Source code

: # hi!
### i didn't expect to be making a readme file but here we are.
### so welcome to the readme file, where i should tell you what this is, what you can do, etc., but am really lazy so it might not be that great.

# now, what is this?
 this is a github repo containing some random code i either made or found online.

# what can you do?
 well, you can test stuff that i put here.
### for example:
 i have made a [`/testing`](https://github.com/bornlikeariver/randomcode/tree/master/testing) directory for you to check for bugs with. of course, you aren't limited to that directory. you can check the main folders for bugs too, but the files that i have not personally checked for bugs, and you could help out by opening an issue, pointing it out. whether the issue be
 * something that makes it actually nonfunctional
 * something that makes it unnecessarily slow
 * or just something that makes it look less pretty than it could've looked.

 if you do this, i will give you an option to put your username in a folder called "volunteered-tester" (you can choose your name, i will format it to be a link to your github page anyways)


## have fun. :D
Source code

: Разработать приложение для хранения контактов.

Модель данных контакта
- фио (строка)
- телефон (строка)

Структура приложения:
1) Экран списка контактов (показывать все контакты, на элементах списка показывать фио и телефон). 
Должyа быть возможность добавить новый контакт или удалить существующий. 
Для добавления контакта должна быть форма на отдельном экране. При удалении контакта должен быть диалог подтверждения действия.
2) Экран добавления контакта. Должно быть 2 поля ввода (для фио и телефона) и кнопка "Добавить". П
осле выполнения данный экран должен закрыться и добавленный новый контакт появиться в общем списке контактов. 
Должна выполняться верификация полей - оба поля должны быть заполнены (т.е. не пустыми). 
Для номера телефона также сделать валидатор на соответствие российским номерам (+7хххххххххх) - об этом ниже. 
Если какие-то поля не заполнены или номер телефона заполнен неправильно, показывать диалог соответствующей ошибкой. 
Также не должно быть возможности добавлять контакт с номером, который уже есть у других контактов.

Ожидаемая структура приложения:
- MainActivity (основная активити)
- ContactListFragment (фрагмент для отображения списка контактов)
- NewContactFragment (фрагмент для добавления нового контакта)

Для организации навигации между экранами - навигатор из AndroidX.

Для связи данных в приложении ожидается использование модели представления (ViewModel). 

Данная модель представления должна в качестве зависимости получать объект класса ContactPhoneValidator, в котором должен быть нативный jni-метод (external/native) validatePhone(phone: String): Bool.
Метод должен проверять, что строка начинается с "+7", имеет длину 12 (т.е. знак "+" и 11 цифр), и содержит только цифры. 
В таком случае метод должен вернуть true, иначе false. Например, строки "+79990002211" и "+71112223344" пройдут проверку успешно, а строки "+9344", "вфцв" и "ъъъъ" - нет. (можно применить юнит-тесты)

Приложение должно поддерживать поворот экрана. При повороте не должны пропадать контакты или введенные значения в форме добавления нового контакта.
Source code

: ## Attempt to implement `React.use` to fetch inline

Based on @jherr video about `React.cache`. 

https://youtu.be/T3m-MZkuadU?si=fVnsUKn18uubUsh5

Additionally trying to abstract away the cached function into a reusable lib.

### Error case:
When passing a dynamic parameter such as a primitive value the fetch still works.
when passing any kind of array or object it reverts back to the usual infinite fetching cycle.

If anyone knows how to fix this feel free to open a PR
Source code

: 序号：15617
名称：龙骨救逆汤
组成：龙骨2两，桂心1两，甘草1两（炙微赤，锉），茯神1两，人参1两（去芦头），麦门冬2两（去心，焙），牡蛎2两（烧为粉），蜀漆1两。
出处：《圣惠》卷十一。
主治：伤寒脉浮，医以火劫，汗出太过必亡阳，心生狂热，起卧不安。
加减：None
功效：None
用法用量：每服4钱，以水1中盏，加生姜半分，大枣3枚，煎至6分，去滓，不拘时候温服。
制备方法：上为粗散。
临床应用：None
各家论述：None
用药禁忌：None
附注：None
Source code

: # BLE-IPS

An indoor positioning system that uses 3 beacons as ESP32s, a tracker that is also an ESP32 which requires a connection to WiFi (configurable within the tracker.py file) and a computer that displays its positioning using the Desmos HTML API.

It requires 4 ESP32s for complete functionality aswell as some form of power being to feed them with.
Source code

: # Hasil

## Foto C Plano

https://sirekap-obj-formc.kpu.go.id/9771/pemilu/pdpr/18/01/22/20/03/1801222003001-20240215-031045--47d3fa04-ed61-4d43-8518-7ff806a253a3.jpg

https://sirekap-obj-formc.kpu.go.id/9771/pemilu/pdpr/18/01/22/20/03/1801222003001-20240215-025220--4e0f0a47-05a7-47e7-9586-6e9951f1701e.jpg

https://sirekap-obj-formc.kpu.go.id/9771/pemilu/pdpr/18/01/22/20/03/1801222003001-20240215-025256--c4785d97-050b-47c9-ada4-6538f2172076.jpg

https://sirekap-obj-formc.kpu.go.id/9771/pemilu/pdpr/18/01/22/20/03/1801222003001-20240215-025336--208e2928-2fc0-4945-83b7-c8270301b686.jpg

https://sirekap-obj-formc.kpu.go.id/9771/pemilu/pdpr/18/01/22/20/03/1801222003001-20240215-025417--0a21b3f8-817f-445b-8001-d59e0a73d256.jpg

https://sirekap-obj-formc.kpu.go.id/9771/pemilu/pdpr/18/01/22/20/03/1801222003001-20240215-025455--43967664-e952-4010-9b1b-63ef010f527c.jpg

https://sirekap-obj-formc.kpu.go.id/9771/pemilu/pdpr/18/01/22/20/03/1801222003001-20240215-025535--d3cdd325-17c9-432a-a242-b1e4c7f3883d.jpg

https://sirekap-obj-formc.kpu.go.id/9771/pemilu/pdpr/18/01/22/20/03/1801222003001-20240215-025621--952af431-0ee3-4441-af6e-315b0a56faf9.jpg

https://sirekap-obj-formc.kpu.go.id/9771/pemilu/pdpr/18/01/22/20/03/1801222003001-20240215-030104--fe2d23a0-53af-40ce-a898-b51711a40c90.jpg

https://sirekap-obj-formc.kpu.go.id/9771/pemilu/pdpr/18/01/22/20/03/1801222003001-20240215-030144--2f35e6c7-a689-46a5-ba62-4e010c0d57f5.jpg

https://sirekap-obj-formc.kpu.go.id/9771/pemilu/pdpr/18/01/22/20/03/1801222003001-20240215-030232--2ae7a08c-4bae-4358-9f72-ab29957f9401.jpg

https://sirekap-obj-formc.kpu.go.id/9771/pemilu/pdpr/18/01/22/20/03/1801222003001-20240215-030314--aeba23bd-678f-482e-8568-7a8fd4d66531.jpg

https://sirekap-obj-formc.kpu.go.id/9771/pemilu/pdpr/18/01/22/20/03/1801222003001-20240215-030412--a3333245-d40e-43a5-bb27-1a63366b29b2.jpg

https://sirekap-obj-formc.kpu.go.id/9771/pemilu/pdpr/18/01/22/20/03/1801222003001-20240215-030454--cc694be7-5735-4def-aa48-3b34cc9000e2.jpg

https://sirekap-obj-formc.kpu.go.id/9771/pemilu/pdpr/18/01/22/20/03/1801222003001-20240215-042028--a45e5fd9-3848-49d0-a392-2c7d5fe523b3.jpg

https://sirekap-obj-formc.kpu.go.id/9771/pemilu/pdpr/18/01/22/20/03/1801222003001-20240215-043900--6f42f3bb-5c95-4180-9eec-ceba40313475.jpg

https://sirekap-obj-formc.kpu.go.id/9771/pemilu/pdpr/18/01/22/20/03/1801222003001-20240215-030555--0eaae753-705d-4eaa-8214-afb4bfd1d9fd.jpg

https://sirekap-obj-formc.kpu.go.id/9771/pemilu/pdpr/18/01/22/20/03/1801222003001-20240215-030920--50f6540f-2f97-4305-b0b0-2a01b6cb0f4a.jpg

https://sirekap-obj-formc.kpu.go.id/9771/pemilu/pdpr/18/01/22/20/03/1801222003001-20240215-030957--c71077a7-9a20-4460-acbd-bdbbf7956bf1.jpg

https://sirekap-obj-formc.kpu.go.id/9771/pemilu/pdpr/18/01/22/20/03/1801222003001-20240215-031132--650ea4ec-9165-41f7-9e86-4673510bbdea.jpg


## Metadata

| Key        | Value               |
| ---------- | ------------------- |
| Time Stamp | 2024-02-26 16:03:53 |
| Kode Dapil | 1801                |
::::
» ACTIVITY
Go through the records and gather the lines that hold "makes".

» ANSWER SECTION
 * something that makes it actually nonfunctional
 * something that makes it unnecessarily slow
 * or just something that makes it look less pretty than it could've looked.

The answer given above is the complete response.